His suspicions were confirmed before long. No sooner had they arrived in the Krahn village, where the family of Lunamiel’s loyal and kindly attendant had their home, than she whispered to Lunamiel that the brigadier was deeply in love with her and wished to marry her.
‘I am very flattered,’ Lunamiel answered bravely, ‘but I love Jimfish and want one day to marry him.’
‘You must be crazy!’ her servant told her. ‘You’re a girl from a traditional, white South African family with the highest ethnic requirements. Your father was a policeman, dedicated to keeping everyone safely locked in the prisons of their skins. Your mother employed so many maids she put one to work on each hand when her fingernails needed attention. And yet you dream of marrying a man as pale as a fish in some lights, pale prawn-pink in others, and he sometimes shows an unearthly blue tinge. A fellow so mixed in colour it sent your father wild when he found you two entangled on a red picnic rug in the garden. What would your poor family say to your decision to marry him?’

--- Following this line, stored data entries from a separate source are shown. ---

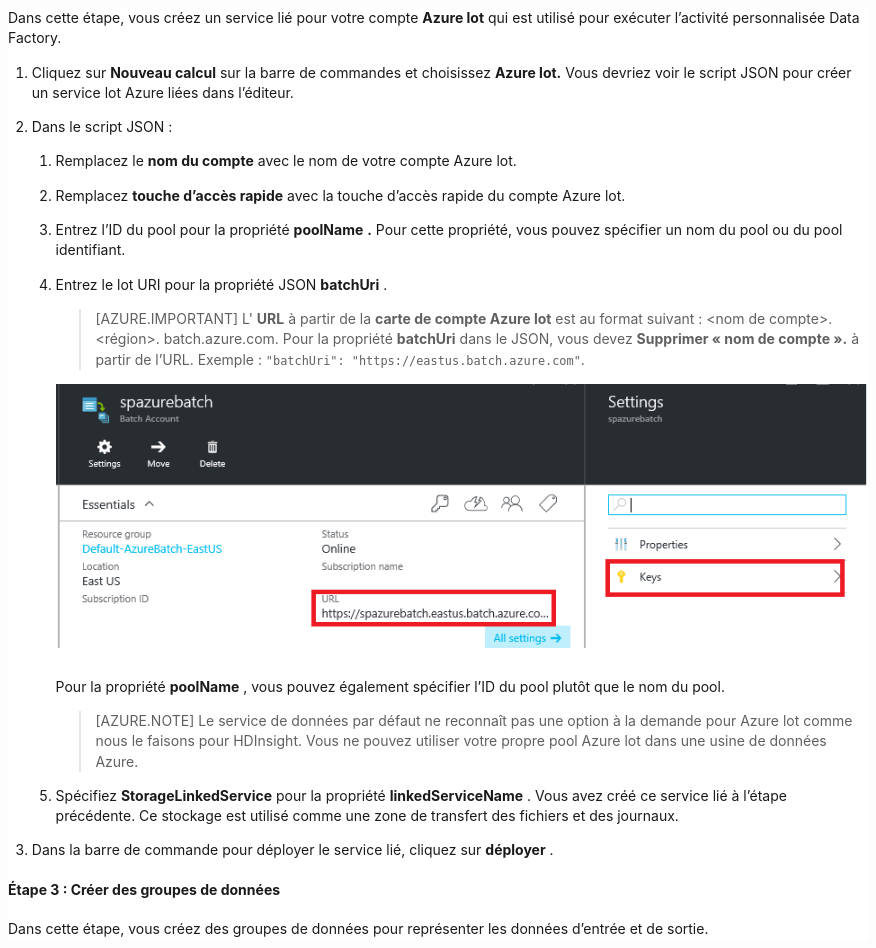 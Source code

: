 Dans cette étape, vous créez un service lié pour votre compte **Azure lot** qui est utilisé pour exécuter l’activité personnalisée Data Factory.

1.  Cliquez sur **Nouveau calcul** sur la barre de commandes et choisissez **Azure lot.** Vous devriez voir le script JSON pour créer un service lot Azure liées dans l’éditeur.

2.  Dans le script JSON :

    1.  Remplacez le **nom du compte** avec le nom de votre compte Azure lot.

    2.  Remplacez **touche d’accès rapide** avec la touche d’accès rapide du compte Azure lot.

    3.  Entrez l’ID du pool pour la propriété **poolName** **.** Pour cette propriété, vous pouvez spécifier un nom du pool ou du pool identifiant.

    4.  Entrez le lot URI pour la propriété JSON **batchUri** . 
    
        > [AZURE.IMPORTANT] L' **URL** à partir de la **carte de compte Azure lot** est au format suivant : \<nom de compte\>. \<région\>. batch.azure.com. Pour la propriété **batchUri** dans le JSON, vous devez **Supprimer « nom de compte ».** à partir de l’URL. Exemple : `"batchUri": "https://eastus.batch.azure.com"`.

        ![](./media/data-factory-data-processing-using-batch/image9.png)

        Pour la propriété **poolName** , vous pouvez également spécifier l’ID du pool plutôt que le nom du pool.

        > [AZURE.NOTE] Le service de données par défaut ne reconnaît pas une option à la demande pour Azure lot comme nous le faisons pour HDInsight. Vous ne pouvez utiliser votre propre pool Azure lot dans une usine de données Azure.

    5.  Spécifiez **StorageLinkedService** pour la propriété **linkedServiceName** . Vous avez créé ce service lié à l’étape précédente. Ce stockage est utilisé comme une zone de transfert des fichiers et des journaux.

3.  Dans la barre de commande pour déployer le service lié, cliquez sur **déployer** .

#### <a name="step-3-create-datasets"></a>Étape 3 : Créer des groupes de données

Dans cette étape, vous créez des groupes de données pour représenter les données d’entrée et de sortie.


[batch-explorer]: https://github.com/Azure/azure-batch-samples/tree/master/CSharp/BatchExplorer
[batch-explorer-walkthrough]: http://blogs.technet.com/b/windowshpc/archive/2015/01/20/azure-batch-explorer-sample-walkthrough.aspx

‘In the first place,’ Lunamiel declared, ‘my mother and father are no more. They were blown to pieces by the liberation army, while at their prayers. Besides, we now know that everything is changed for the best in the new South Africa. Nelson Mandela is out of jail. From now on, race won’t matter, colour won’t count, black, white and brown people will be equal and none of us will ever be made to live in the prisons of our skins.’
‘If you believe that then you are even more foolish than I imagined,’ her attendant told her. ‘Old delusions don’t vanish because a government changes. Far from fading away, I’d say that the colour you happen to be in the new South Africa may count for even more than it did before.’
But she could see that Lunamiel did not believe her and so she thought of another plan. A most interesting item of news from the port of Monrovia reached her and she went immediately to Jimfish.
‘Remember I warned you that the gendarmerie in Zaire would be after you?’ she said. ‘Not for shooting the Minister of Education – no problem there – but for the death of the American agent. Well, I’ve heard alarming news. The CIA is after you now. One of their agents is in this country to hunt you down. Get out while you can or you’re a dead man!’
‘But what will happen to my darling Lunamiel?’ Jimfish asked.
‘Haven’t I brought you out of Zaire? And looked after Lunamiel?’ the dark
lady asked. ‘She will manage, rest assured. She’s a white South African raised to believe God is on her side. Like my uncle, the brigadier, who believes that going into battle stark naked, but for his boots and his AK-47, turns enemy bullets to water. Faith drives out fear. But all you have, poor Jimfish, is a talent for attracting disaster, and this time you must save yourself.’
CHAPTER 19
With a heavy heart at abandoning Lunamiel, and reckoning that the best way of escape was by sea, Jimfish made his way back to the port of Monrovia. But the ships that had been docked in the harbour were gone or had anchored out at sea. The reasons were soon clear: the fighting around the port was even more intense than it had been when Jimfish arrived. The army of Samuel Doe continued to hurl itself at the fighters of Charles Taylor, who were in turn assailed by the forces of Prince Johnson, while all sides were harried by the bewigged Small Boys Unit of Brigadier Bare-Butt, who led his juvenile killers with his customary naked aplomb.
But now a new force, uniformed and disciplined, seemed to be trying to reduce the intensity of the fighting between the various combatants. However, the response of those they wished to help was to shoot at these peacekeepers. So murderous was the firefight that Jimfish once again found himself crouching behind the same line of burnt-out army trucks where he had met Brigadier Bare-Butt on his arrival in Monrovia.